Hilde Drexler will bei den Olympischen Spielen 2016 in Rio dabei sein
Hilde Drexler will bei den Olympischen Spielen 2016 in Rio dabei sein © Gepa

Mit ihrem Text „Zinnentanz“ ist sie ins Finale des „Open Mike“, eines internationalen Literaturnachwuchswettbewerbs, eingezogen. Der innere Monolog eines Autors, der einen Text schreiben will, wird skizziert. „Es steckt Humor und die Entwicklung einer tragischen Geschichte darin“, sagt Drexler und erläutert, woher sie ihre Inspiration nimmt. „Oftmals sind es negative Emotionen, also wenn es mir schlecht geht. Von gebrochenem Herzen bis ich weiß nicht was. Aber auch von Büchern, wenn ich darin ein schönes Bild lese oder wenn in der Natur der Wind in den Bäumen wühlt. Aber in den Texten steckt definitiv immer etwas von mir drinnen.“

Doch wieso ist Drexler jetzt mit ihrem Text an die Öffentlichkeit gegangen? „Weil sich die Judo-Karriere langsam dem Ende zuneigt, kam die Frage auf: Was kann ich? Ich wusste, ich kann mit Sprache umgehen, und wollte versuchen, bei einem Literaturbewerb dabei zu sein. Ich wusste nur nicht, wie groß das Open Mike ist.
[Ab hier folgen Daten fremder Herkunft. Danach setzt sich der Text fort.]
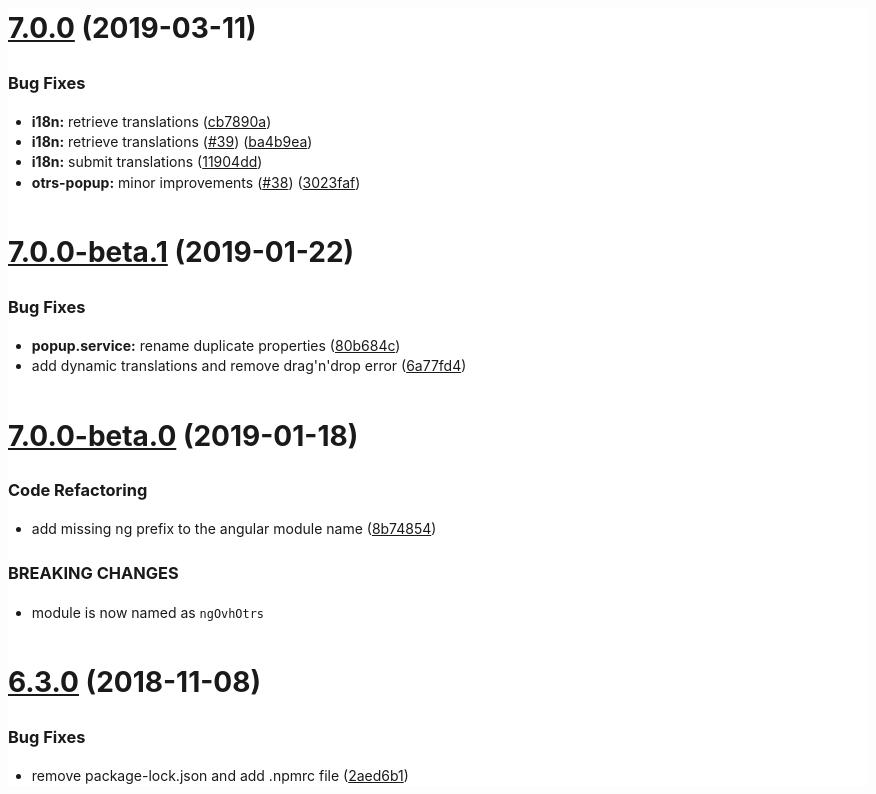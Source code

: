 

# [7.0.0](https://github.com/ovh-ux/ng-ovh-otrs/compare/v7.0.0-beta.1...v7.0.0) (2019-03-11)


### Bug Fixes

* **i18n:** retrieve translations ([cb7890a](https://github.com/ovh-ux/ng-ovh-otrs/commit/cb7890a))
* **i18n:** retrieve translations ([#39](https://github.com/ovh-ux/ng-ovh-otrs/issues/39)) ([ba4b9ea](https://github.com/ovh-ux/ng-ovh-otrs/commit/ba4b9ea))
* **i18n:** submit translations ([11904dd](https://github.com/ovh-ux/ng-ovh-otrs/commit/11904dd))
* **otrs-popup:** minor improvements ([#38](https://github.com/ovh-ux/ng-ovh-otrs/issues/38)) ([3023faf](https://github.com/ovh-ux/ng-ovh-otrs/commit/3023faf))



# [7.0.0-beta.1](https://github.com/ovh-ux/ng-ovh-otrs/compare/v7.0.0-beta.0...v7.0.0-beta.1) (2019-01-22)


### Bug Fixes

* **popup.service:** rename duplicate properties ([80b684c](https://github.com/ovh-ux/ng-ovh-otrs/commit/80b684c))
* add dynamic translations and remove drag'n'drop error ([6a77fd4](https://github.com/ovh-ux/ng-ovh-otrs/commit/6a77fd4))



# [7.0.0-beta.0](https://github.com/ovh-ux/ng-ovh-otrs/compare/v7.0.0-alpha.1...v7.0.0-beta.0) (2019-01-18)


### Code Refactoring

* add missing ng prefix to the angular module name ([8b74854](https://github.com/ovh-ux/ng-ovh-otrs/commit/8b74854))


### BREAKING CHANGES

* module is now named as `ngOvhOtrs`



# [6.3.0](https://github.com/ovh-ux/ng-ovh-otrs/compare/v6.2.2...v6.3.0) (2018-11-08)


### Bug Fixes

* remove package-lock.json and add .npmrc file ([2aed6b1](https://github.com/ovh-ux/ng-ovh-otrs/commit/2aed6b1))
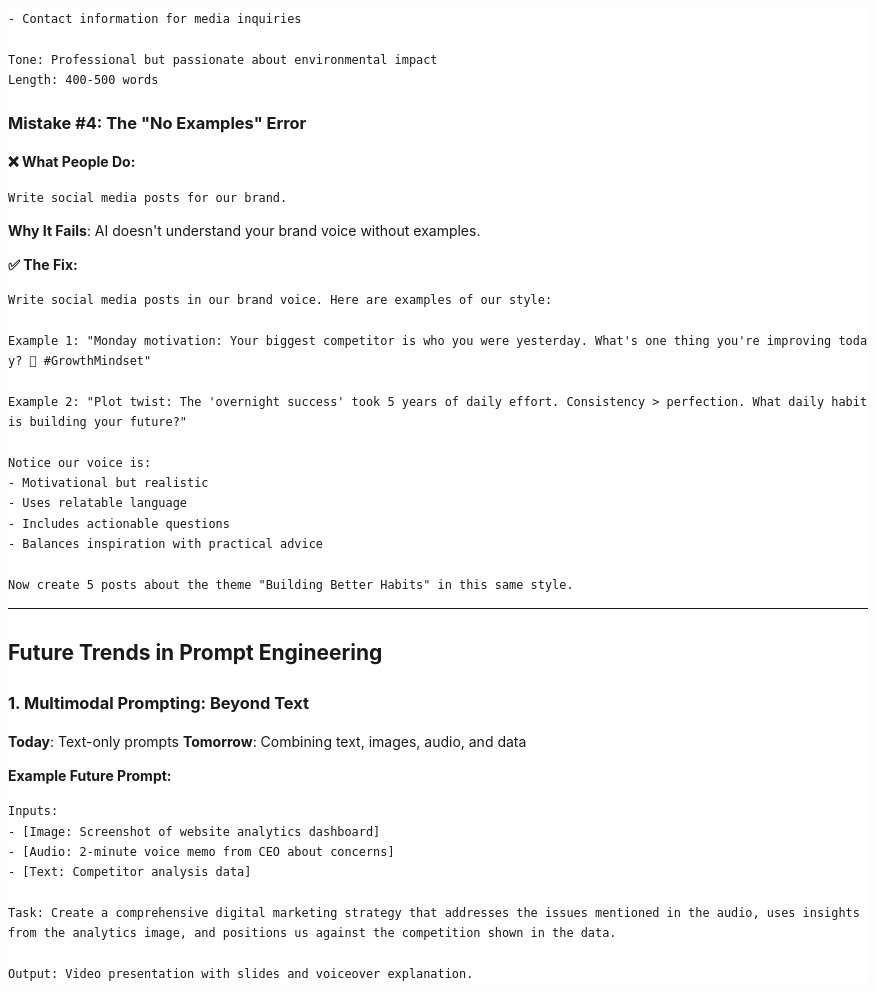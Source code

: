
 ```
- Contact information for media inquiries

Tone: Professional but passionate about environmental impact
Length: 400-500 words
```

### Mistake #4: The "No Examples" Error

**❌ What People Do:**
```
Write social media posts for our brand.
```

**Why It Fails**: AI doesn't understand your brand voice without examples.

**✅ The Fix:**
```
Write social media posts in our brand voice. Here are examples of our style:

Example 1: "Monday motivation: Your biggest competitor is who you were yesterday. What's one thing you're improving today? 💪 #GrowthMindset"

Example 2: "Plot twist: The 'overnight success' took 5 years of daily effort. Consistency > perfection. What daily habit is building your future?"

Notice our voice is:
- Motivational but realistic
- Uses relatable language
- Includes actionable questions
- Balances inspiration with practical advice

Now create 5 posts about the theme "Building Better Habits" in this same style.
```

---

## Future Trends in Prompt Engineering

### 1. Multimodal Prompting: Beyond Text

**Today**: Text-only prompts
**Tomorrow**: Combining text, images, audio, and data

**Example Future Prompt:**
```
Inputs:
- [Image: Screenshot of website analytics dashboard]
- [Audio: 2-minute voice memo from CEO about concerns]
- [Text: Competitor analysis data]

Task: Create a comprehensive digital marketing strategy that addresses the issues mentioned in the audio, uses insights from the analytics image, and positions us against the competition shown in the data.

Output: Video presentation with slides and voiceover explanation.
```
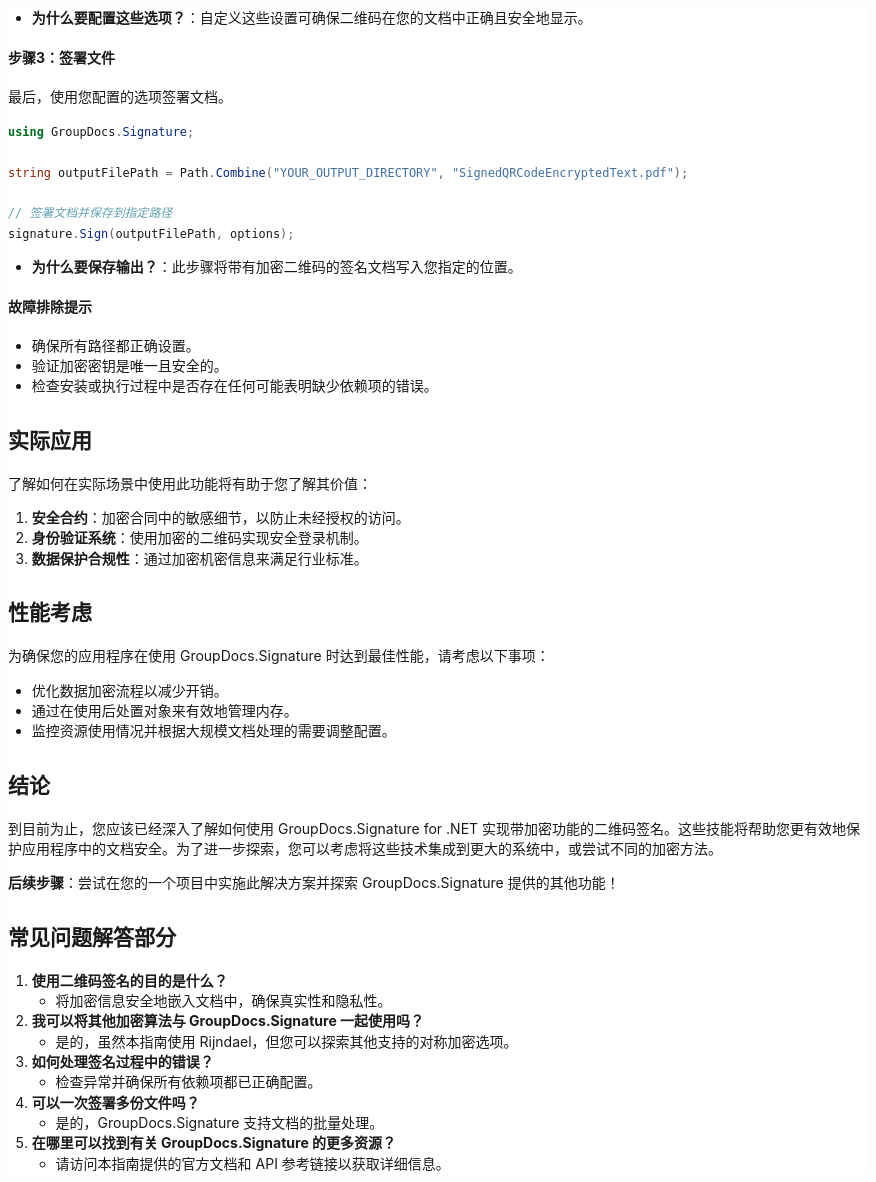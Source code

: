 
- **为什么要配置这些选项？**：自定义这些设置可确保二维码在您的文档中正确且安全地显示。

#### 步骤3：签署文件

最后，使用您配置的选项签署文档。

```csharp
using GroupDocs.Signature;

string outputFilePath = Path.Combine("YOUR_OUTPUT_DIRECTORY", "SignedQRCodeEncryptedText.pdf");

// 签署文档并保存到指定路径
signature.Sign(outputFilePath, options);
```

- **为什么要保存输出？**：此步骤将带有加密二维码的签名文档写入您指定的位置。

#### 故障排除提示
- 确保所有路径都正确设置。
- 验证加密密钥是唯一且安全的。
- 检查安装或执行过程中是否存在任何可能表明缺少依赖项的错误。

## 实际应用

了解如何在实际场景中使用此功能将有助于您了解其价值：

1. **安全合约**：加密合同中的敏感细节，以防止未经授权的访问。
2. **身份验证系统**：使用加密的二维码实现安全登录机制。
3. **数据保护合规性**：通过加密机密信息来满足行业标准。

## 性能考虑

为确保您的应用程序在使用 GroupDocs.Signature 时达到最佳性能，请考虑以下事项：
- 优化数据加密流程以减少开销。
- 通过在使用后处置对象来有效地管理内存。
- 监控资源使用情况并根据大规模文档处理的需要调整配置。

## 结论

到目前为止，您应该已经深入了解如何使用 GroupDocs.Signature for .NET 实现带加密功能的二维码签名。这些技能将帮助您更有效地保护应用程序中的文档安全。为了进一步探索，您可以考虑将这些技术集成到更大的系统中，或尝试不同的加密方法。

**后续步骤**：尝试在您的一个项目中实施此解决方案并探索 GroupDocs.Signature 提供的其他功能！

## 常见问题解答部分

1. **使用二维码签名的目的是什么？**
   - 将加密信息安全地嵌入文档中，确保真实性和隐私性。
2. **我可以将其他加密算法与 GroupDocs.Signature 一起使用吗？**
   - 是的，虽然本指南使用 Rijndael，但您可以探索其他支持的对称加密选项。
3. **如何处理签名过程中的错误？**
   - 检查异常并确保所有依赖项都已正确配置。
4. **可以一次签署多份文件吗？**
   - 是的，GroupDocs.Signature 支持文档的批量处理。
5. **在哪里可以找到有关 GroupDocs.Signature 的更多资源？**
   - 请访问本指南提供的官方文档和 API 参考链接以获取详细信息。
Ich habe einfach nach einem Bewerb gegoogelt und den gefunden“, sagt die Wienerin. „Und erst als ich genommen wurde, wusste ich, wie groß das Ganze überhaupt ist. Das hat mich auch etwas kalt erwischt.“

Für Hilde Drexler ist Judo
Für Hilde Drexler ist Judo "die coolste, beste und tollste Sportart", die es gibt © APA/EPA/MAXIM SHIPENKOV

Und dann erzählt Drexler doch noch von einer weiteren Gemeinsamkeit zwischen Sport und Literatur: Die Nervosität vor ihrer ersten Lesung beim Open Mike in Berlin vergleicht sie mit der vor Wettkämpfen. „Deshalb habe ich versucht, sie genau so zu lösen. Und auf der Bühne habe ich alles ausgeblendet, ich war im Fluss“, sagt sie. Und in welchem Bereich trifft sie Kritik härter? „Beim Schreiben. Da steckt doch ein Teil und ein Gefühl von mir drinnen. Ich bin aber ein Neuling, vielleicht ist es deshalb noch so für mich.“

Olympia 2016

Den Sport will die Wienerin aber trotz ihres Karrierestarts als Autorin noch nicht ad acta legen, die Teilnahme an den Spielen 2016 in Rio ist ein großes Ziel. Dafür müsste sie jedoch die beste Österreicherin in ihrer Gewichtsklasse sein, derzeit liegt jedoch die Tirolerin Kathrin Unterwurzacher vor ihr.